EXTRACTED MATERIAL
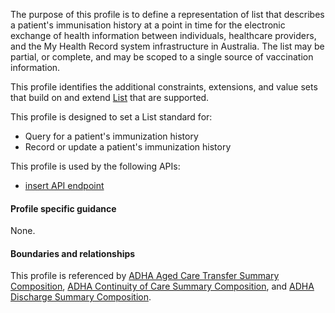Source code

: The purpose of this profile is to define a representation of list that describes a patient's immunisation history at a point in time for the electronic exchange of health information between individuals, healthcare providers, and the My Health Record system infrastructure in Australia. The list may be partial, or complete, and may be scoped to a single source of vaccination information.

This profile identifies the additional constraints, extensions, and value sets that build on and extend [List](http://hl7.org/fhir/R4/list.html) that are supported. 

This profile is designed to set a List standard for:
* Query for a patient's immunization history
* Record or update a patient's immunization history

This profile is used by the following APIs:
* [insert API endpoint](StructureDefinition-TBD-1.html)


#### Profile specific guidance
None.


#### Boundaries and relationships
This profile is referenced by 
[ADHA Aged Care Transfer Summary Composition](StructureDefinition-dh-composition-acts-1.html), 
[ADHA Continuity of Care Summary Composition](StructureDefinition-dh-composition-cocs-1.html), and
[ADHA Discharge Summary Composition](StructureDefinition-dh-composition-ds-1.html).
 
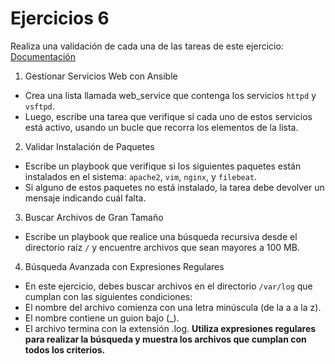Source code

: # Ejercicios 6

Realiza una validación de cada una de las tareas de este ejercicio:
[Documentación](https://docs.ansible.com/ansible/latest/playbook_guide/playbooks_checkmode.html)

1. Gestionar Servicios Web con Ansible
  - Crea una lista llamada web_service que contenga los servicios ``httpd`` y ``vsftpd``.
  - Luego, escribe una tarea que verifique si cada uno de estos servicios está activo, usando un bucle que recorra los elementos de la lista.

2. Validar Instalación de Paquetes
  - Escribe un playbook que verifique si los siguientes paquetes están instalados en el sistema: ``apache2``, ``vim``, ``nginx``, y ``filebeat``.
  - Si alguno de estos paquetes no está instalado, la tarea debe devolver un mensaje indicando cuál falta.
 
3. Buscar Archivos de Gran Tamaño
  - Escribe un playbook que realice una búsqueda recursiva desde el directorio raíz ``/`` y encuentre archivos que sean mayores a 100 MB.

4. Búsqueda Avanzada con Expresiones Regulares
  - En este ejercicio, debes buscar archivos en el directorio ``/var/log`` que cumplan con las siguientes condiciones:
  - El nombre del archivo comienza con una letra minúscula (de la a a la z).
  - El nombre contiene un guion bajo (_).
  - El archivo termina con la extensión .log.
**Utiliza expresiones regulares para realizar la búsqueda y muestra los archivos que cumplan con todos los criterios.**


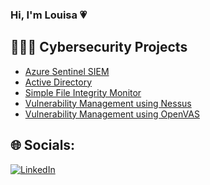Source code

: ### Hi, I'm Louisa 💗

## 👩🏻‍💻 Cybersecurity Projects
- [Azure Sentinel SIEM](https://github.com/louisaarocha/Azure-Sentinel-SIEM)
- [Active Directory](https://github.com/louisaarocha/AD-Homelab-VirtualBox)
- [Simple File Integrity Monitor](https://github.com/louisaarocha/FIM)
- [Vulnerability Management using Nessus ](https://github.com/louisaarocha/Vulnerability-Management-Nessus)
- [Vulnerability Management using OpenVAS ](https://github.com/louisaarocha/OpenVAS-Vulnerability-Management)

## 🌐 Socials:
[![LinkedIn](https://img.shields.io/badge/LinkedIn-%230077B5.svg?logo=linkedin&logoColor=white)](https://www.linkedin.com/in/louisaarocha/) 


<!-- Proudly created with GPRM ( https://gprm.itsvg.in ) -->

ACTIVITY
This exercise asks for an exact copy of the lines from the first one in the data through the line that contains "# Ejercicios 6", pictures excluded.

TASK RESPONSE
Source code

: The purpose of this profile is to define a representation of list that describes a patient's immunisation history at a point in time for the electronic exchange of health information between individuals, healthcare providers, and the My Health Record system infrastructure in Australia. The list may be partial, or complete, and may be scoped to a single source of vaccination information.

This profile identifies the additional constraints, extensions, and value sets that build on and extend [List](http://hl7.org/fhir/R4/list.html) that are supported. 

This profile is designed to set a List standard for:
* Query for a patient's immunization history
* Record or update a patient's immunization history

This profile is used by the following APIs:
* [insert API endpoint](StructureDefinition-TBD-1.html)


#### Profile specific guidance
None.


#### Boundaries and relationships
This profile is referenced by 
[ADHA Aged Care Transfer Summary Composition](StructureDefinition-dh-composition-acts-1.html), 
[ADHA Continuity of Care Summary Composition](StructureDefinition-dh-composition-cocs-1.html), and
[ADHA Discharge Summary Composition](StructureDefinition-dh-composition-ds-1.html).
 
Source code

: # Ejercicios 6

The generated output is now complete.